Italian provocateur Paolo Sorrentino parodies, then celebrates, Italy's wasted aristocracy in this overstuffed bore.
Paolo Sorrentino (Italy, Special Presentation)
Monday, September 9, 9:45 p.m.
Scotiabank 1 (259 Richmond Street West)
Wednesday, September 11, 12:15 p.m.
TIFF Bell Lightbox 2 (350 King Street West)
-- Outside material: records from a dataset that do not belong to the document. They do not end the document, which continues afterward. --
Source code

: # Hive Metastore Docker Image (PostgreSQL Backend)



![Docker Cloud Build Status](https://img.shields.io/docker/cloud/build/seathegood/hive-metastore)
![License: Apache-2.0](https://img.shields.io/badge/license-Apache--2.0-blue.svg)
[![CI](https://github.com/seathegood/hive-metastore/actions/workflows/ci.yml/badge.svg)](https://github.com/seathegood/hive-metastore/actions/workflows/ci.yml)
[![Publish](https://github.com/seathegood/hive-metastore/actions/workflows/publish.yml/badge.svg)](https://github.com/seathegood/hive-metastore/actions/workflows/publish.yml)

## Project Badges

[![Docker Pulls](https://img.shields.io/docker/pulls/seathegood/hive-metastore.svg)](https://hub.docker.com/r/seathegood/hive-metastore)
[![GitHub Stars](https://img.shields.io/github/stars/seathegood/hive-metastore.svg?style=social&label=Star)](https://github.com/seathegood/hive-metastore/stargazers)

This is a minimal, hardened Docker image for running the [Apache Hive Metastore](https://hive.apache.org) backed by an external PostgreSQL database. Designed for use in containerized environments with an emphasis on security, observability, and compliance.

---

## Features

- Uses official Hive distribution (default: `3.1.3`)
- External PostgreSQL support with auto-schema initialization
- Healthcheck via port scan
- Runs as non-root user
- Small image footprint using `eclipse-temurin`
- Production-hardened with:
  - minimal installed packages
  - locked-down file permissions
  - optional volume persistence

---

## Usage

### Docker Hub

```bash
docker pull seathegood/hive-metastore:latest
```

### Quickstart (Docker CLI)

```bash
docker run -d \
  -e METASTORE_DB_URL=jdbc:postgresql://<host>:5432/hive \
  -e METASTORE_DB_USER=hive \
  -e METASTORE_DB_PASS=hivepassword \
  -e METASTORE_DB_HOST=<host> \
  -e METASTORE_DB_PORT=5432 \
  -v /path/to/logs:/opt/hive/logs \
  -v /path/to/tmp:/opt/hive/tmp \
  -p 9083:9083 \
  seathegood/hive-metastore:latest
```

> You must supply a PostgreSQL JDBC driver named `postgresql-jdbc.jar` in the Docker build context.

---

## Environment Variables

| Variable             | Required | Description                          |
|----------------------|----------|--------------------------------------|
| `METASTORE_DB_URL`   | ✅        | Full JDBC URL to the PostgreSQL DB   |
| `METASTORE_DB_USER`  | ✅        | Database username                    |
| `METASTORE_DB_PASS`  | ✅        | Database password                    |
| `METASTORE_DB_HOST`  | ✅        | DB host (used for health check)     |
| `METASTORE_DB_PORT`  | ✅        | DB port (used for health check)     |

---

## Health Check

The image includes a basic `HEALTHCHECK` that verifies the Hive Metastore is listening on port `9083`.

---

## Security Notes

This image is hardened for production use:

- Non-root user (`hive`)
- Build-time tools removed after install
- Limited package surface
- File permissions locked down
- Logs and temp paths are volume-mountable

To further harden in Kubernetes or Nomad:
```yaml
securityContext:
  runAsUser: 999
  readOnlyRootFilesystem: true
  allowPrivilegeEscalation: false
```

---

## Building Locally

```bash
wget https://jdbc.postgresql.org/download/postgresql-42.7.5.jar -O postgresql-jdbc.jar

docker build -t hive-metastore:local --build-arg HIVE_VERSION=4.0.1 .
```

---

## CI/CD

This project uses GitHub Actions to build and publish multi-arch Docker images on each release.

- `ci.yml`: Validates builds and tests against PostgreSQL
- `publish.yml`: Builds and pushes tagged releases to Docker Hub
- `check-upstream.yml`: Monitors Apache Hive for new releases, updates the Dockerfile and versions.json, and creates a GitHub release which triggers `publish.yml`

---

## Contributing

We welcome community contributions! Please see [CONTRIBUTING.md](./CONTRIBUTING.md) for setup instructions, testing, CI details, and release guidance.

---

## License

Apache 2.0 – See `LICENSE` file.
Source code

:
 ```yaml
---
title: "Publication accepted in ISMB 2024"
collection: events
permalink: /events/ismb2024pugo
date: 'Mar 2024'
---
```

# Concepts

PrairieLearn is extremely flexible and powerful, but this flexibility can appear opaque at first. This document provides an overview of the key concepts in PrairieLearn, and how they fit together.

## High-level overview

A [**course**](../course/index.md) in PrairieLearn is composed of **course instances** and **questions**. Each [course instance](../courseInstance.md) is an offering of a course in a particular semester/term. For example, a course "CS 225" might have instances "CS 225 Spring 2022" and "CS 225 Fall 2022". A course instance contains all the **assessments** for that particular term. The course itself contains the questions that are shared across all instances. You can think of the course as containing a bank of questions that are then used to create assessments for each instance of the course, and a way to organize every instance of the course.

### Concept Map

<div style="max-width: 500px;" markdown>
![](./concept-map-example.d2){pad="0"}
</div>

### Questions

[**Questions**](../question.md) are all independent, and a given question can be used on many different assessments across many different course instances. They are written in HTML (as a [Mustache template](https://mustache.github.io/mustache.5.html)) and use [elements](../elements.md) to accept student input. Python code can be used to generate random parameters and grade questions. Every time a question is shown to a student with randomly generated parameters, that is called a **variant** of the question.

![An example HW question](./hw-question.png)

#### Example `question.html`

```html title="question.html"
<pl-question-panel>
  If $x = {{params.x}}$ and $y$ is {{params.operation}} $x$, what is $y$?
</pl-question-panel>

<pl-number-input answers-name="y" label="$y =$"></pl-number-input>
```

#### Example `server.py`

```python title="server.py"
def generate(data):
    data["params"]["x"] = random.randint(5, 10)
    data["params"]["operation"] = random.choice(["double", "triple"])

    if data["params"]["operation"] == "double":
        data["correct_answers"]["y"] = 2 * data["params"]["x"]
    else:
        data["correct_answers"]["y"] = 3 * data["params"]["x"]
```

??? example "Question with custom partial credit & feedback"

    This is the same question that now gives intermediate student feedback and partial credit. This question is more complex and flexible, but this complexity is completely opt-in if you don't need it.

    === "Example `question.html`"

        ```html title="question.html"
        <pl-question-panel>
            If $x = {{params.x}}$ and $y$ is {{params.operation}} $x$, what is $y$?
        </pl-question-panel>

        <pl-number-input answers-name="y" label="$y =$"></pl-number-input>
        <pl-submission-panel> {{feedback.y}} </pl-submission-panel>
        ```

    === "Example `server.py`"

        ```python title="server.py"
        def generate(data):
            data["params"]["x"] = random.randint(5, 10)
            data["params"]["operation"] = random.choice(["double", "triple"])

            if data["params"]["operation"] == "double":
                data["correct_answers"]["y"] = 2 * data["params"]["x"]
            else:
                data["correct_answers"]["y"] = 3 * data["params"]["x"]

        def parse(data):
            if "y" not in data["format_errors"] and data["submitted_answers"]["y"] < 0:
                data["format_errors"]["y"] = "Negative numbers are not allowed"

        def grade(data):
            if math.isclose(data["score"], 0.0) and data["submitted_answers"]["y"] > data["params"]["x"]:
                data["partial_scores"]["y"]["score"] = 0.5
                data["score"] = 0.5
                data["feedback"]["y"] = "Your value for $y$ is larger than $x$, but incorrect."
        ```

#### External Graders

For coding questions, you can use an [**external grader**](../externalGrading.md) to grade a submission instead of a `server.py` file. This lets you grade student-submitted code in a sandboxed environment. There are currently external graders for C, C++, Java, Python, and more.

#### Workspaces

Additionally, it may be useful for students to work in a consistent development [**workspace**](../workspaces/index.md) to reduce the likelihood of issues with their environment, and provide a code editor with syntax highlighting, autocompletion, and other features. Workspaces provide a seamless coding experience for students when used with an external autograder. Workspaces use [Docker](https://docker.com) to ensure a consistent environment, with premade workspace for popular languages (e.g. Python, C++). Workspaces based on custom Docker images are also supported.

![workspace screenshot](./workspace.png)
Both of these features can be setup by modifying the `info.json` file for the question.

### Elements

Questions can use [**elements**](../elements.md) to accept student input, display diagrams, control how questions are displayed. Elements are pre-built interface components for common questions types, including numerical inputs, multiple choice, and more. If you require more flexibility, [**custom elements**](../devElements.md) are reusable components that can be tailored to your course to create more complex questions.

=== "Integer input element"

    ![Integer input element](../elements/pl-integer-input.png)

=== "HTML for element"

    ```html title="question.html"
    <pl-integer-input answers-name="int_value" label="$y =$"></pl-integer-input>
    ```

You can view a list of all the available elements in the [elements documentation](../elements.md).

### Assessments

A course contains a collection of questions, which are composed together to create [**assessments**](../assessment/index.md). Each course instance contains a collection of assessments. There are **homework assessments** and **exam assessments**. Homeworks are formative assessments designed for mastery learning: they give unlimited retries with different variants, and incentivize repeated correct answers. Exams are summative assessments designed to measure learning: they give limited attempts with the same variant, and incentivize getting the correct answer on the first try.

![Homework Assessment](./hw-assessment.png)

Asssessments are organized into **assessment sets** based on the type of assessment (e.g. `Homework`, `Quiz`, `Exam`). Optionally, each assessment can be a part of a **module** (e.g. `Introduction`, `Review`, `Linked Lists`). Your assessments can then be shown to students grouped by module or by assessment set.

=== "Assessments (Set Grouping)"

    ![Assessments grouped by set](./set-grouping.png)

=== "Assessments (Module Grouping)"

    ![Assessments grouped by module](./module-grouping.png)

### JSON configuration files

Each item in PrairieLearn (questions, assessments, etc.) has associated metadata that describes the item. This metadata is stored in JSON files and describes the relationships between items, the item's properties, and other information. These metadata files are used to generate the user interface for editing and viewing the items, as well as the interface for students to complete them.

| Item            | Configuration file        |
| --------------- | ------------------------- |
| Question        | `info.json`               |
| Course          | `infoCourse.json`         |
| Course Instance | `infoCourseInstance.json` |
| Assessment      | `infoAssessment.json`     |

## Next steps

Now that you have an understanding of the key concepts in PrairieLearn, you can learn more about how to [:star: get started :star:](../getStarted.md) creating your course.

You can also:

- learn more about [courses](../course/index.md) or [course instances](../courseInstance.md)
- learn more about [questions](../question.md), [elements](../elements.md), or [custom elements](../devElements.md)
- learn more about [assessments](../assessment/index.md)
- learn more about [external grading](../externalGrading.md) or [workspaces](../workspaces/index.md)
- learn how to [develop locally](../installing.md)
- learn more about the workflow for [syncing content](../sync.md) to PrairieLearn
Clocking in at a punishing 142 minutes, The Great Beauty is the sort of stylistically over-cranked, vapid movie that insists upon its importance, holding all who find themselves immune to its immodest charms hostage until they say uncle. Italian auteur Paolo Sorrentino has made a name for himself on the festival circuit for his brashness—his last film starred Sean Penn as a Robert Smith lookalike turned Nazi hunter—but his newest has little to show for its self-confidence beyond its closet full of gorgeous designer suits.
Toni Servillo, who was impressive as Giulio Andreotti in Sorrentino’s earlier film Il Divo, stars as Gambardella, a bored novelist whose best work is long behind him, such that he now spends his nights mourning his youth and hectoring female artists at gauche parties, captured via hyperactive montages, fish-eye lenses, and the like. Part-disapproving essay on Berlusconi’s dissipated Italy, and part-nostalgic reverie for the self-indulgent, sexist spectacles of Federico Fellini, the film never reconciles its conservative impulses with its alleged criticism of the jet-setting life it spends most of its running time patting on the back.